Jerry sabía qué hacer. Corrió por la nave de la iglesia y metió la nariz en el cuenco de Tom. Estaba lleno de trozos de carne de aspecto extraño. Con mucho cuidado, sacó un trozo del cuenco y lo puso en el suelo, luego lo rodó por la iglesia hasta donde Tom yacía sobre su manta. Tom se lo tragó agradecido mientras Jerry hacía el largo viaje de regreso por la nave. Se pasó el día llevando comida de un cuenco a otro hasta que Tom no pudo comer más y el cuenco quedó medio vacío. —Gracias —ronroneó Tom—. Algún día haré lo mismo por ti. —Y cerró los ojos y se durmió.
Jerry no recordaba la última vez que había dormido tan bien y el sol ya había salido cuando despertó. —Otro día duro alimentando gatos —se dijo. Le dolía un poco la espalda por el esfuerzo del día anterior, pero se sentía en forma y listo para entrar en acción una vez más; su buena acción lo había puesto de muy buen humor. Su primera tarea fue darle los buenos días a Tom. Pero Tom seguía dormido. Jerry lo empujó suavemente, le hizo cosquillas en la barriga con la nariz húmeda y le mordisqueó las patas. Tom seguía inmóvil.
—Y no ronca —dijo Jerry—. Mala señal. —Se arrastró por el lomo del gato, se colgó de su cabeza e intentó levantarle el párpado izquierdo con todas sus fuerzas. No se movió—. ¡Ay, Dios mío! —dijo—. Qué duro es perder a un amigo.

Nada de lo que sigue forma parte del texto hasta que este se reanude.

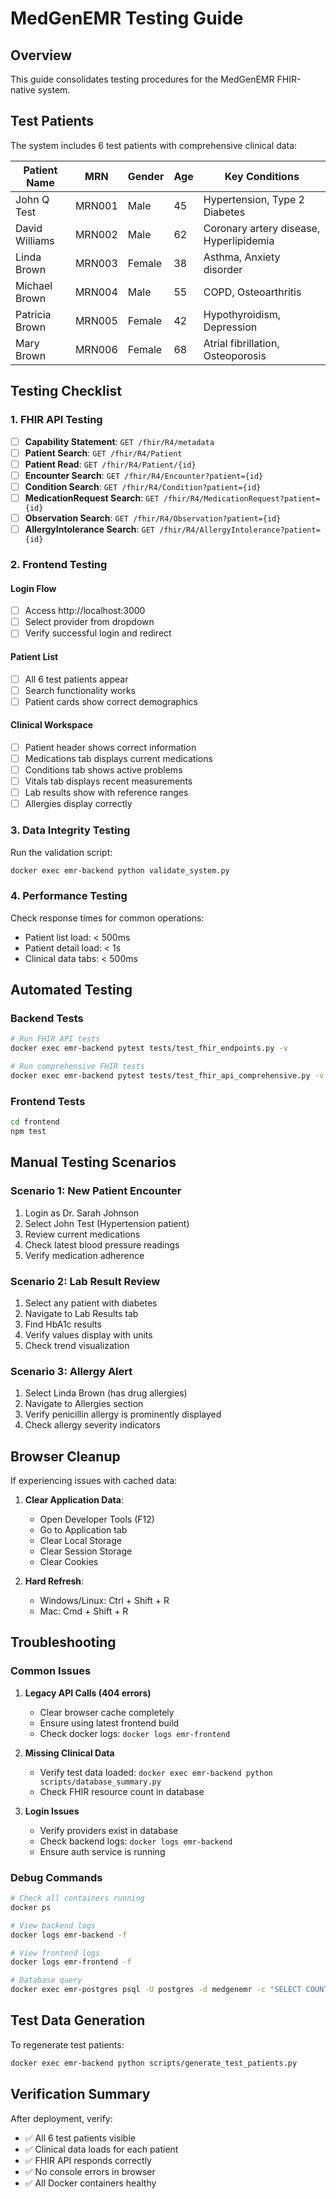 # MedGenEMR Testing Guide

## Overview

This guide consolidates testing procedures for the MedGenEMR FHIR-native system.

## Test Patients

The system includes 6 test patients with comprehensive clinical data:

| Patient Name | MRN | Gender | Age | Key Conditions |
|--------------|-----|--------|-----|----------------|
| John Q Test | MRN001 | Male | 45 | Hypertension, Type 2 Diabetes |
| David Williams | MRN002 | Male | 62 | Coronary artery disease, Hyperlipidemia |
| Linda Brown | MRN003 | Female | 38 | Asthma, Anxiety disorder |
| Michael Brown | MRN004 | Male | 55 | COPD, Osteoarthritis |
| Patricia Brown | MRN005 | Female | 42 | Hypothyroidism, Depression |
| Mary Brown | MRN006 | Female | 68 | Atrial fibrillation, Osteoporosis |

## Testing Checklist

### 1. FHIR API Testing

- [ ] **Capability Statement**: `GET /fhir/R4/metadata`
- [ ] **Patient Search**: `GET /fhir/R4/Patient`
- [ ] **Patient Read**: `GET /fhir/R4/Patient/{id}`
- [ ] **Encounter Search**: `GET /fhir/R4/Encounter?patient={id}`
- [ ] **Condition Search**: `GET /fhir/R4/Condition?patient={id}`
- [ ] **MedicationRequest Search**: `GET /fhir/R4/MedicationRequest?patient={id}`
- [ ] **Observation Search**: `GET /fhir/R4/Observation?patient={id}`
- [ ] **AllergyIntolerance Search**: `GET /fhir/R4/AllergyIntolerance?patient={id}`

### 2. Frontend Testing

#### Login Flow
- [ ] Access http://localhost:3000
- [ ] Select provider from dropdown
- [ ] Verify successful login and redirect

#### Patient List
- [ ] All 6 test patients appear
- [ ] Search functionality works
- [ ] Patient cards show correct demographics

#### Clinical Workspace
- [ ] Patient header shows correct information
- [ ] Medications tab displays current medications
- [ ] Conditions tab shows active problems
- [ ] Vitals tab displays recent measurements
- [ ] Lab results show with reference ranges
- [ ] Allergies display correctly

### 3. Data Integrity Testing

Run the validation script:
```bash
docker exec emr-backend python validate_system.py
```

### 4. Performance Testing

Check response times for common operations:
- Patient list load: < 500ms
- Patient detail load: < 1s
- Clinical data tabs: < 500ms

## Automated Testing

### Backend Tests
```bash
# Run FHIR API tests
docker exec emr-backend pytest tests/test_fhir_endpoints.py -v

# Run comprehensive FHIR tests
docker exec emr-backend pytest tests/test_fhir_api_comprehensive.py -v
```

### Frontend Tests
```bash
cd frontend
npm test
```

## Manual Testing Scenarios

### Scenario 1: New Patient Encounter
1. Login as Dr. Sarah Johnson
2. Select John Test (Hypertension patient)
3. Review current medications
4. Check latest blood pressure readings
5. Verify medication adherence

### Scenario 2: Lab Result Review
1. Select any patient with diabetes
2. Navigate to Lab Results tab
3. Find HbA1c results
4. Verify values display with units
5. Check trend visualization

### Scenario 3: Allergy Alert
1. Select Linda Brown (has drug allergies)
2. Navigate to Allergies section
3. Verify penicillin allergy is prominently displayed
4. Check allergy severity indicators

## Browser Cleanup

If experiencing issues with cached data:

1. **Clear Application Data**:
   - Open Developer Tools (F12)
   - Go to Application tab
   - Clear Local Storage
   - Clear Session Storage
   - Clear Cookies

2. **Hard Refresh**:
   - Windows/Linux: Ctrl + Shift + R
   - Mac: Cmd + Shift + R

## Troubleshooting

### Common Issues

1. **Legacy API Calls (404 errors)**
   - Clear browser cache completely
   - Ensure using latest frontend build
   - Check docker logs: `docker logs emr-frontend`

2. **Missing Clinical Data**
   - Verify test data loaded: `docker exec emr-backend python scripts/database_summary.py`
   - Check FHIR resource count in database

3. **Login Issues**
   - Verify providers exist in database
   - Check backend logs: `docker logs emr-backend`
   - Ensure auth service is running

### Debug Commands

```bash
# Check all containers running
docker ps

# View backend logs
docker logs emr-backend -f

# View frontend logs
docker logs emr-frontend -f

# Database query
docker exec emr-postgres psql -U postgres -d medgenemr -c "SELECT COUNT(*) FROM fhir.resources;"
```

## Test Data Generation

To regenerate test patients:
```bash
docker exec emr-backend python scripts/generate_test_patients.py
```

## Verification Summary

After deployment, verify:
- ✅ All 6 test patients visible
- ✅ Clinical data loads for each patient
- ✅ FHIR API responds correctly
- ✅ No console errors in browser
- ✅ All Docker containers healthy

Esperó dos días y Tom seguía inmóvil. Por fin llegó el síndico, con aspecto sorprendido de no ver ningún bulto de pelo ronroneando alrededor de sus piernas. Se acercó a la manta de Tom. Suspiró. Lo cargó en brazos y llevó el cuerpo al cementerio. Cavó un pequeño hoyo y colocó el gato muerto dentro, cubriéndolo con un montículo de tierra y una gran lápida. —Para alejar al zorro —dijo.
Jerry observaba desde el refugio de un arbusto, derramando una lágrima de ratón. —Ya no me queda ningún amigo en el mundo —dijo con tristeza.